Bizler onu zayıf, hasta, istenmeyen gelin ve dahası ikinci kadın olarak tanıdık aslında o öyle de sıradan bir kadın değildi daha küçücükken tanımıştı hayatının aşkını daha küçücükken çizmişti yolunu Bir dev’e gönül vermişti, tüm hayatını aşkının peşinden gitmeye adamıştı gitti de, hem de hayatı pahasına gitti…..
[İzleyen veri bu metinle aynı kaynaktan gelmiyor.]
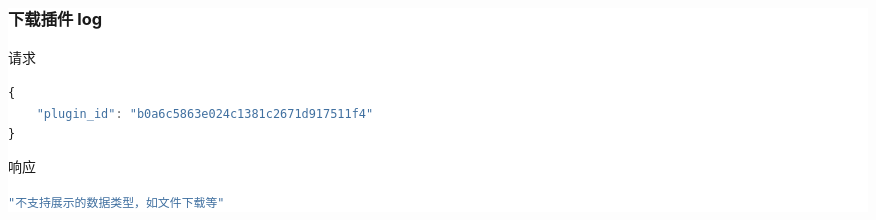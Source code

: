 ### 下载插件 log



请求

```js
{
    "plugin_id": "b0a6c5863e024c1381c2671d917511f4"
}
```

响应

```js
"不支持展示的数据类型，如文件下载等"
```

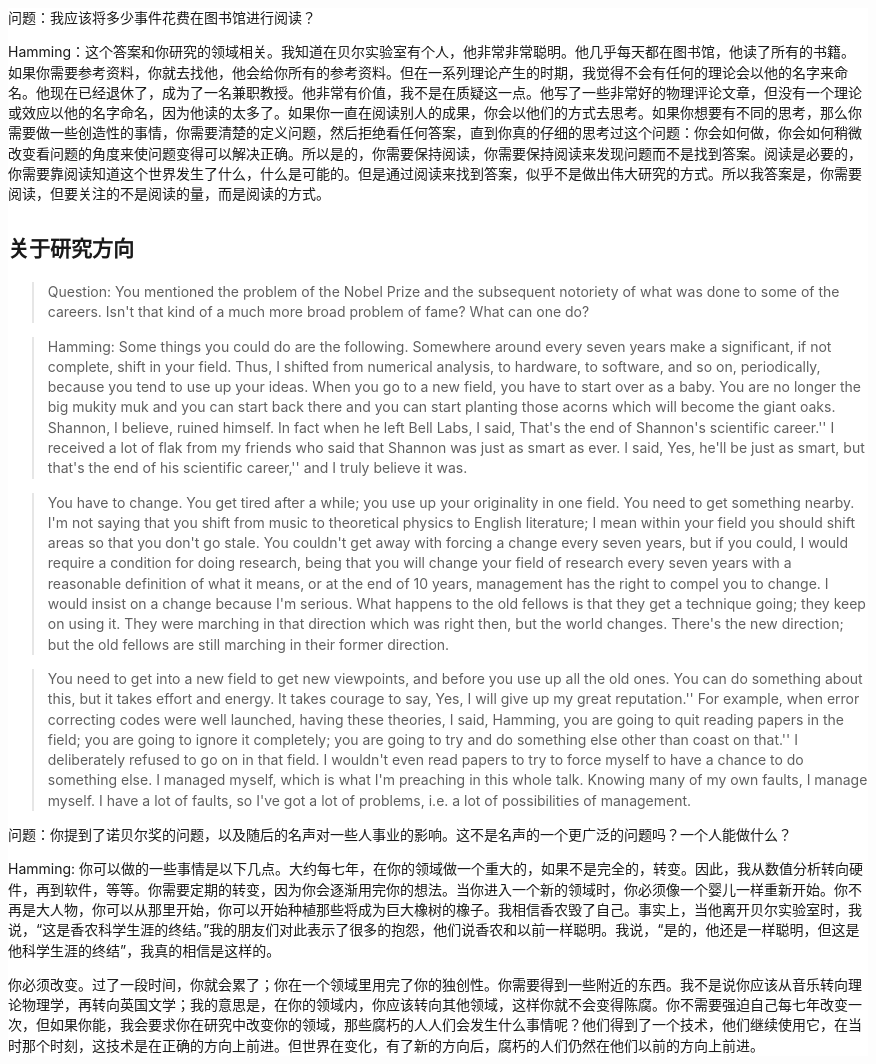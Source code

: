 问题：我应该将多少事件花费在图书馆进行阅读？

Hamming：这个答案和你研究的领域相关。我知道在贝尔实验室有个人，他非常非常聪明。他几乎每天都在图书馆，他读了所有的书籍。如果你需要参考资料，你就去找他，他会给你所有的参考资料。但在一系列理论产生的时期，我觉得不会有任何的理论会以他的名字来命名。他现在已经退休了，成为了一名兼职教授。他非常有价值，我不是在质疑这一点。他写了一些非常好的物理评论文章，但没有一个理论或效应以他的名字命名，因为他读的太多了。如果你一直在阅读别人的成果，你会以他们的方式去思考。如果你想要有不同的思考，那么你需要做一些创造性的事情，你需要清楚的定义问题，然后拒绝看任何答案，直到你真的仔细的思考过这个问题：你会如何做，你会如何稍微改变看问题的角度来使问题变得可以解决正确。所以是的，你需要保持阅读，你需要保持阅读来发现问题而不是找到答案。阅读是必要的，你需要靠阅读知道这个世界发生了什么，什么是可能的。但是通过阅读来找到答案，似乎不是做出伟大研究的方式。所以我答案是，你需要阅读，但要关注的不是阅读的量，而是阅读的方式。

## 关于研究方向

> Question: You mentioned the problem of the Nobel Prize and the subsequent notoriety of what was done to some of the careers. Isn't that kind of a much more broad problem of fame? What can one do?

> Hamming: Some things you could do are the following. Somewhere around every seven years make a significant, if not complete, shift in your field. Thus, I shifted from numerical analysis, to hardware, to software, and so on, periodically, because you tend to use up your ideas. When you go to a new field, you have to start over as a baby. You are no longer the big mukity muk and you can start back there and you can start planting those acorns which will become the giant oaks. Shannon, I believe, ruined himself. In fact when he left Bell Labs, I said, That's the end of Shannon's scientific career.'' I received a lot of flak from my friends who said that Shannon was just as smart as ever. I said, Yes, he'll be just as smart, but that's the end of his scientific career,'' and I truly believe it was.

> You have to change. You get tired after a while; you use up your originality in one field. You need to get something nearby. I'm not saying that you shift from music to theoretical physics to English literature; I mean within your field you should shift areas so that you don't go stale. You couldn't get away with forcing a change every seven years, but if you could, I would require a condition for doing research, being that you will change your field of research every seven years with a reasonable definition of what it means, or at the end of 10 years, management has the right to compel you to change. I would insist on a change because I'm serious. What happens to the old fellows is that they get a technique going; they keep on using it. They were marching in that direction which was right then, but the world changes. There's the new direction; but the old fellows are still marching in their former direction.

> You need to get into a new field to get new viewpoints, and before you use up all the old ones. You can do something about this, but it takes effort and energy. It takes courage to say, Yes, I will give up my great reputation.'' For example, when error correcting codes were well launched, having these theories, I said, Hamming, you are going to quit reading papers in the field; you are going to ignore it completely; you are going to try and do something else other than coast on that.'' I deliberately refused to go on in that field. I wouldn't even read papers to try to force myself to have a chance to do something else. I managed myself, which is what I'm preaching in this whole talk. Knowing many of my own faults, I manage myself. I have a lot of faults, so I've got a lot of problems, i.e. a lot of possibilities of management.

问题：你提到了诺贝尔奖的问题，以及随后的名声对一些人事业的影响。这不是名声的一个更广泛的问题吗？一个人能做什么？

Hamming: 你可以做的一些事情是以下几点。大约每七年，在你的领域做一个重大的，如果不是完全的，转变。因此，我从数值分析转向硬件，再到软件，等等。你需要定期的转变，因为你会逐渐用完你的想法。当你进入一个新的领域时，你必须像一个婴儿一样重新开始。你不再是大人物，你可以从那里开始，你可以开始种植那些将成为巨大橡树的橡子。我相信香农毁了自己。事实上，当他离开贝尔实验室时，我说，“这是香农科学生涯的终结。”我的朋友们对此表示了很多的抱怨，他们说香农和以前一样聪明。我说，“是的，他还是一样聪明，但这是他科学生涯的终结”，我真的相信是这样的。

你必须改变。过了一段时间，你就会累了；你在一个领域里用完了你的独创性。你需要得到一些附近的东西。我不是说你应该从音乐转向理论物理学，再转向英国文学；我的意思是，在你的领域内，你应该转向其他领域，这样你就不会变得陈腐。你不需要强迫自己每七年改变一次，但如果你能，我会要求你在研究中改变你的领域，那些腐朽的人人们会发生什么事情呢？他们得到了一个技术，他们继续使用它，在当时那个时刻，这技术是在正确的方向上前进。但世界在变化，有了新的方向后，腐朽的人们仍然在他们以前的方向上前进。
Öyle sandığınız gibi değildi her şey, o zayıf çelimsiz hatta sağlık problemleri olan küçücük kızın, nasıl devleştiğini, aşkına sahip çıkabilmek için onun yanında…. sadece yanında olabilmek için neler yapabildiğini hazırsanız size anlatayım tüm Türk halkının Duvaksız gelinini…..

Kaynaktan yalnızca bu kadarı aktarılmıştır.